The three appellants are female children who are nationals of Somalia. They are now aged 14, 12 and 11. Their history is harrowing. They and their family belong to the Ashraf, a minority group which does not possess an armed militia for its protection. Members of the group have been accepted by the Asylum and Immigration Tribunal (AIT) as being at risk of persecution in Somalia. The appellants' mother was killed by tribal militia men in Somalia in 1997 when the eldest girl was aged 3 and the youngest was only 5 days old. Their mother drowned after being thrown into a well as punishment for resisting the attempts of the militia men to rape her. The appellants' father is missing in Somalia and has not played a parental role since before the death of his wife. After her death the appellants were taken into the household of their maternal aunt (the Sponsor) in which she lived with her husband and two children —a girl Hodan (now aged 12) and a boy Abdulrahman (now aged 11). A further girl, Hodo, was born to the Sponsor and her husband in 2000 and is now aged 8. From 1997, the appellants were raised as part of the Sponsor's household, the Sponsor becoming the only mother figure within their recollection. They were treated equally with her natural children.

1

In 2003 the Sponsor and Hodo became separated from the family group when they were kidnapped. The Sponsor was forced into slavery by militia men, along with another child (a son younger than Abdulrahman but older than Hodo) who was killed when the Sponsor and Hodo escaped from the militia men's camp during fighting. The Sponsor and Hodo ultimately travelled to the United Kingdom where, on 25 July 2005, the Sponsor was recognised as a refugee with Hodo as her dependent.

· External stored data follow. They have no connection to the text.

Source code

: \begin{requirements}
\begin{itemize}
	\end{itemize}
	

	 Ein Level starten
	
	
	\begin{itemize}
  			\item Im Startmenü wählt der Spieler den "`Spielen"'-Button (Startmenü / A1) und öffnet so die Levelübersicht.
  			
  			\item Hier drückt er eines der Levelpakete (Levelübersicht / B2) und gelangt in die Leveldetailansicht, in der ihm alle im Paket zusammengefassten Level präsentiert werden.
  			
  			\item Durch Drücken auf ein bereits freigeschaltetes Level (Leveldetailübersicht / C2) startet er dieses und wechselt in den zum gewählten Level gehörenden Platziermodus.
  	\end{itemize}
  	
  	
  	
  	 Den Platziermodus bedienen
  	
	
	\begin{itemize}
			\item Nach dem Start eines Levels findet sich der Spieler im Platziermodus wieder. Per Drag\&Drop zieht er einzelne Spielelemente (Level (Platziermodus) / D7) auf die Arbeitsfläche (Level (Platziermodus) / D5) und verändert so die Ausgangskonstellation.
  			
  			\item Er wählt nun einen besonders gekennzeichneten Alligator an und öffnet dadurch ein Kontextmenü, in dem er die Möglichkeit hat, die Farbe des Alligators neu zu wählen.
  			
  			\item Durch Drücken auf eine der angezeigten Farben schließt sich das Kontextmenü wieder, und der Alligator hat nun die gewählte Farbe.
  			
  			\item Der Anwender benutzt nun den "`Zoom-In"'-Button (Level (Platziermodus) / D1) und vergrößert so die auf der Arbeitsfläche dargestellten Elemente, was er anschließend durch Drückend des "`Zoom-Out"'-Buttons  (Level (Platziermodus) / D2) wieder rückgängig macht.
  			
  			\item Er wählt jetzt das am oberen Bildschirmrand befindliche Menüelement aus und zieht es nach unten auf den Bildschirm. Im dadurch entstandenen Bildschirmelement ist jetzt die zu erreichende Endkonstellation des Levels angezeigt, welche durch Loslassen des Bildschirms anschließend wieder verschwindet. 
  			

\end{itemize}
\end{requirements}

In the meantime, after the Sponsor and Hodo had separated from the rest of the family, the remaining children including the appellants were cared for by the Sponsor's husband. Eventually the Sponsor traced the rest of the family and her husband took them to Ethiopia in order to seek reunion with the Sponsor. In January 2006 applications for entry clearance to join the Sponsor were made by the Sponsor's husband, her two children and the appellants. The entry clearance officer at Addis Ababa granted clearance to the husband and the natural children of the Sponsor and they are all now reunited with her in this country. However, clearance was refused in the case of the appellants. It seems that the appellants remain in Ethiopia under the care of the mother of the Sponsor's brother's wife.

2

Following the adverse decision of the entry clearance officer, the appellants appealed to the AIT. Their appeals were dismissed by an Immigration Judge and they were further unsuccessful before a Senior Immigration Judge on reconsideration.

3

In a nutshell, the appellants are unable to secure entry pursuant to the Immigration Rules. They cannot satisfy paragraph 297, the general provision for children seeking reunion with a relative, because they could not be maintained and accommodated by the Sponsor without recourse to public funds. More importantly, they do not qualify under the Refugee Family Reunion provisions of the Immigration Rules because their status in the family amounts to no more than de facto adoption. Their primary case is that they are entitled to entry clearance pursuant to a concessionary policy which is said to exist outside the Immigration Rules and to accrue for the benefit of children “who formed part of the family unit prior to the time the Sponsor fled to seek asylum”. Their secondary case is that, if they are not entitled to entry clearance pursuant to such a policy, it would nevertheless breach their rights under Article 8 of the European Convention on Human Rights and Fundamental Freedoms if they were to be denied entry clearance. They failed by reference to both cases before the AIT. It is common ground that the decisions of the AIT on Article 8 were vitiated by legal error and that the Article 8 case will have to be remitted for further reconsideration. The live issue on this appeal relates to the policy which is claimed to exist outside the Immigration Rules. In order to establish or interpret it, the appellants seek to rely on customary international law but also on domestic arguments which are not dependent on that.

4

De facto adoption is of particular concern in cases from Somalia because (1) the institutions of the state are greatly depleted and formal adoption is unlikely and (2) in any event there are religious difficulties surrounding formal adoption based on the Islamic principle of Nasabiyah or blood lineage.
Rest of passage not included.